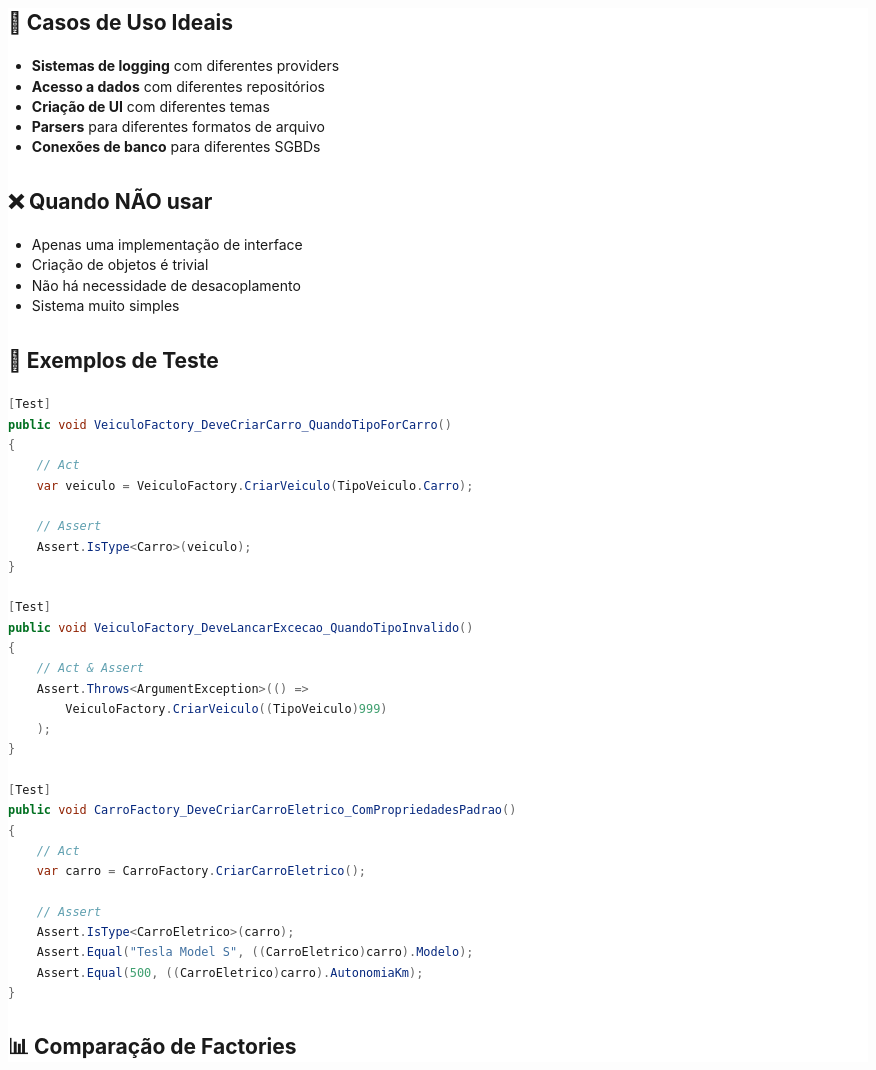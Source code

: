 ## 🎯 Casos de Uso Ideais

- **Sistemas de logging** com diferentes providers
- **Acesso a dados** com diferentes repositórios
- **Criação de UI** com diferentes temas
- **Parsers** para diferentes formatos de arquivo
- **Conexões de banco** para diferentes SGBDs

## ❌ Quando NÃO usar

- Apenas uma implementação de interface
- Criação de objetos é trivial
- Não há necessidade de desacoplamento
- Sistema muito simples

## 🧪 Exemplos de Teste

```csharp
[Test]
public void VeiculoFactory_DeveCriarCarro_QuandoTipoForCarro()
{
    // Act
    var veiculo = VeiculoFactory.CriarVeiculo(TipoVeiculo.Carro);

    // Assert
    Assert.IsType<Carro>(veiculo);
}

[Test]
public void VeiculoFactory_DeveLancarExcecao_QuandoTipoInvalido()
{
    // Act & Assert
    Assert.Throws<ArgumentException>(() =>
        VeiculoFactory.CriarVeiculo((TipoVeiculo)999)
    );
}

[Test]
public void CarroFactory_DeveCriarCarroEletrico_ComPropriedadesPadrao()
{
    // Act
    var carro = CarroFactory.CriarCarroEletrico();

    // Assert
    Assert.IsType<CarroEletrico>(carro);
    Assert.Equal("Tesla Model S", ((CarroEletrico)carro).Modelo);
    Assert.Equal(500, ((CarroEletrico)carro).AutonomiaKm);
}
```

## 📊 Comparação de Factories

---+---

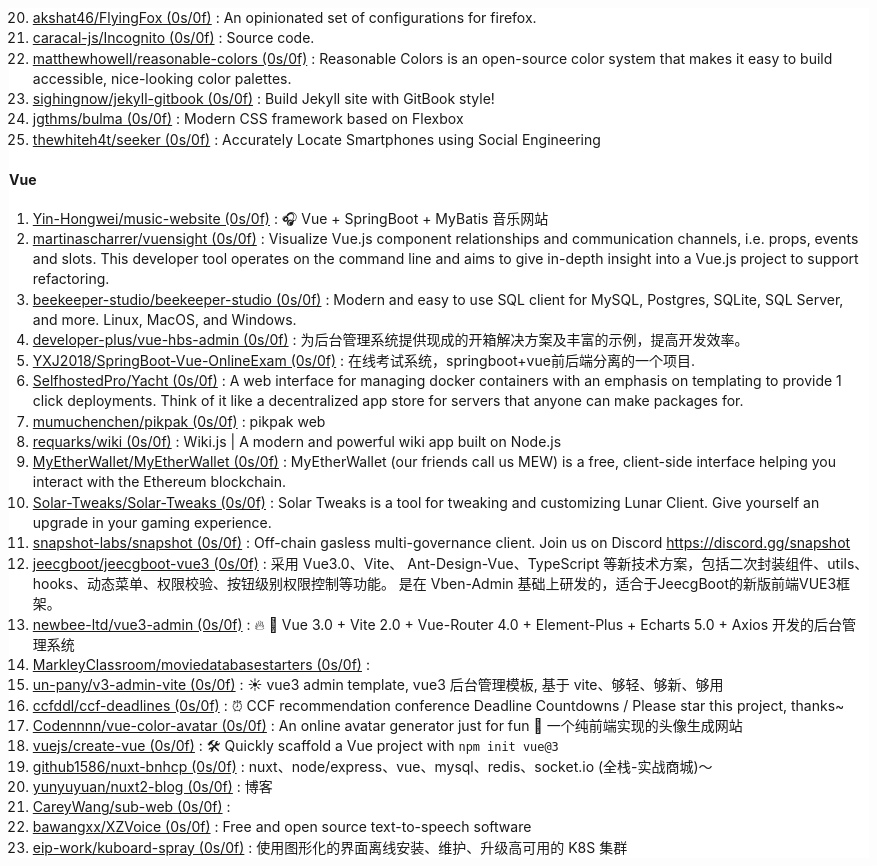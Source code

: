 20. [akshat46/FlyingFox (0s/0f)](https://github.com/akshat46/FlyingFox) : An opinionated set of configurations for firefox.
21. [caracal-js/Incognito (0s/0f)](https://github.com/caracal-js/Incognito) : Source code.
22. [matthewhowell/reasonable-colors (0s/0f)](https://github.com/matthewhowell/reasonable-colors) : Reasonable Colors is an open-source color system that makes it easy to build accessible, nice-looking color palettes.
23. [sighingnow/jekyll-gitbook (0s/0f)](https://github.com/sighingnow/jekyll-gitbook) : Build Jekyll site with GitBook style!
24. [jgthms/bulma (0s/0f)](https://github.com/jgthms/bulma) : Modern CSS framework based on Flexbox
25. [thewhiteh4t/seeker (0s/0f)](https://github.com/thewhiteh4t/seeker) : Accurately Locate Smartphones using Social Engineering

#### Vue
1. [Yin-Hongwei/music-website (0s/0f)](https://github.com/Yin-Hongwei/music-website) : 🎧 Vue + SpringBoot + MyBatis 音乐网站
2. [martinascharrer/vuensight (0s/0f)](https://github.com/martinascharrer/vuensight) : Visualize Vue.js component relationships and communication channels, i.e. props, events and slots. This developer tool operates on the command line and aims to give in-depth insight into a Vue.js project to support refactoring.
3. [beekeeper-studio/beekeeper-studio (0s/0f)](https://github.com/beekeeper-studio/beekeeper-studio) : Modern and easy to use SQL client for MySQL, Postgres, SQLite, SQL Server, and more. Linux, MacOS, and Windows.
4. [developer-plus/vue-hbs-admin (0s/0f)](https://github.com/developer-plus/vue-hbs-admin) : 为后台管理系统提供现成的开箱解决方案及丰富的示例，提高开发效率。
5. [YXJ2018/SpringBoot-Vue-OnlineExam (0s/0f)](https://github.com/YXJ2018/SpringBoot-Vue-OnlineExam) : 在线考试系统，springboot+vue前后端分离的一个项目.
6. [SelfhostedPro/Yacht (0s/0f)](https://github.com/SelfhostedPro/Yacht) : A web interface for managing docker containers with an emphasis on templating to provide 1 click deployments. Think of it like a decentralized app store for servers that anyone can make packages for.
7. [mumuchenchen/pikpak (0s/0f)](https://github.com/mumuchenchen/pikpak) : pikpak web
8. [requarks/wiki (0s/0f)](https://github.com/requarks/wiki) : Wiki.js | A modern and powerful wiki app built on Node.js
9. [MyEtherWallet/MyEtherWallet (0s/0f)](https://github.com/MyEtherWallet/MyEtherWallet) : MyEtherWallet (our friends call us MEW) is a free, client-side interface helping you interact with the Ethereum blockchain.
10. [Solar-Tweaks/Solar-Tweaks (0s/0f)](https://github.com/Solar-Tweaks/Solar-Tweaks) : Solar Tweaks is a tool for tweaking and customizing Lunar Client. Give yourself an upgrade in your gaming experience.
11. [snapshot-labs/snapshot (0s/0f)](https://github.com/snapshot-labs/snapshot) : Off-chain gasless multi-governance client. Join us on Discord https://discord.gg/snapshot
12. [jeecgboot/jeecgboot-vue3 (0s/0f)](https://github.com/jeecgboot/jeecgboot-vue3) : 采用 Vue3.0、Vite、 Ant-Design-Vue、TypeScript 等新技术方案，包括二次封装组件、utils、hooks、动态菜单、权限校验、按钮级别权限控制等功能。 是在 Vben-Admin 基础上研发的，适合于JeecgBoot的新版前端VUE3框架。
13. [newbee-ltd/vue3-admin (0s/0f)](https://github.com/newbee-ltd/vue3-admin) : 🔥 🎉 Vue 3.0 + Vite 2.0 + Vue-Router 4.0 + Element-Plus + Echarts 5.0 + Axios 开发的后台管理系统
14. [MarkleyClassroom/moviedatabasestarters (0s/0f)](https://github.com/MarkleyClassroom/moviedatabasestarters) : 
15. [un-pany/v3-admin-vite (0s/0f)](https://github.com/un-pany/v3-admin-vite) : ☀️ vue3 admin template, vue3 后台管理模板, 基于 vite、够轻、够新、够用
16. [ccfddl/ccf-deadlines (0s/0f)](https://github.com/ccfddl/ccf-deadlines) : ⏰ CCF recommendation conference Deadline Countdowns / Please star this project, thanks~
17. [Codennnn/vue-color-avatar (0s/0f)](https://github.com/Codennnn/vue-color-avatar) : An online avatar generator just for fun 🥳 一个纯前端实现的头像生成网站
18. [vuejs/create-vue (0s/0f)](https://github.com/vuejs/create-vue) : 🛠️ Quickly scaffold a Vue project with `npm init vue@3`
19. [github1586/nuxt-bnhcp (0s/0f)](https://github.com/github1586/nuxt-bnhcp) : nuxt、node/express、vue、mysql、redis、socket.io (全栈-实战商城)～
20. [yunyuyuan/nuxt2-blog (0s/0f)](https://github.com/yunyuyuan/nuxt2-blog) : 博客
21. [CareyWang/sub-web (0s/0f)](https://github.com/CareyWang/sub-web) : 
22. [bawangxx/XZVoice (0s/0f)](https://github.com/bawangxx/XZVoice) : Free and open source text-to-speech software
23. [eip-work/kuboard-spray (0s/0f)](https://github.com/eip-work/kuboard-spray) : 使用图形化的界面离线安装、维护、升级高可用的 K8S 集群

---+---

About this exercise - Your answer must be the lines above from the one containing "- **Parsers** para" to the one containing "## 📊 Comparação de Factories", both included, restated word for word.

Result for this task -
- **Parsers** para diferentes formatos de arquivo
- **Conexões de banco** para diferentes SGBDs

## ❌ Quando NÃO usar

- Apenas uma implementação de interface
- Criação de objetos é trivial
- Não há necessidade de desacoplamento
- Sistema muito simples

## 🧪 Exemplos de Teste

```csharp
[Test]
public void VeiculoFactory_DeveCriarCarro_QuandoTipoForCarro()
{
    // Act
    var veiculo = VeiculoFactory.CriarVeiculo(TipoVeiculo.Carro);

    // Assert
    Assert.IsType<Carro>(veiculo);
}

[Test]
public void VeiculoFactory_DeveLancarExcecao_QuandoTipoInvalido()
{
    // Act & Assert
    Assert.Throws<ArgumentException>(() =>
        VeiculoFactory.CriarVeiculo((TipoVeiculo)999)
    );
}

[Test]
public void CarroFactory_DeveCriarCarroEletrico_ComPropriedadesPadrao()
{
    // Act
    var carro = CarroFactory.CriarCarroEletrico();

    // Assert
    Assert.IsType<CarroEletrico>(carro);
    Assert.Equal("Tesla Model S", ((CarroEletrico)carro).Modelo);
    Assert.Equal(500, ((CarroEletrico)carro).AutonomiaKm);
}
```

## 📊 Comparação de Factories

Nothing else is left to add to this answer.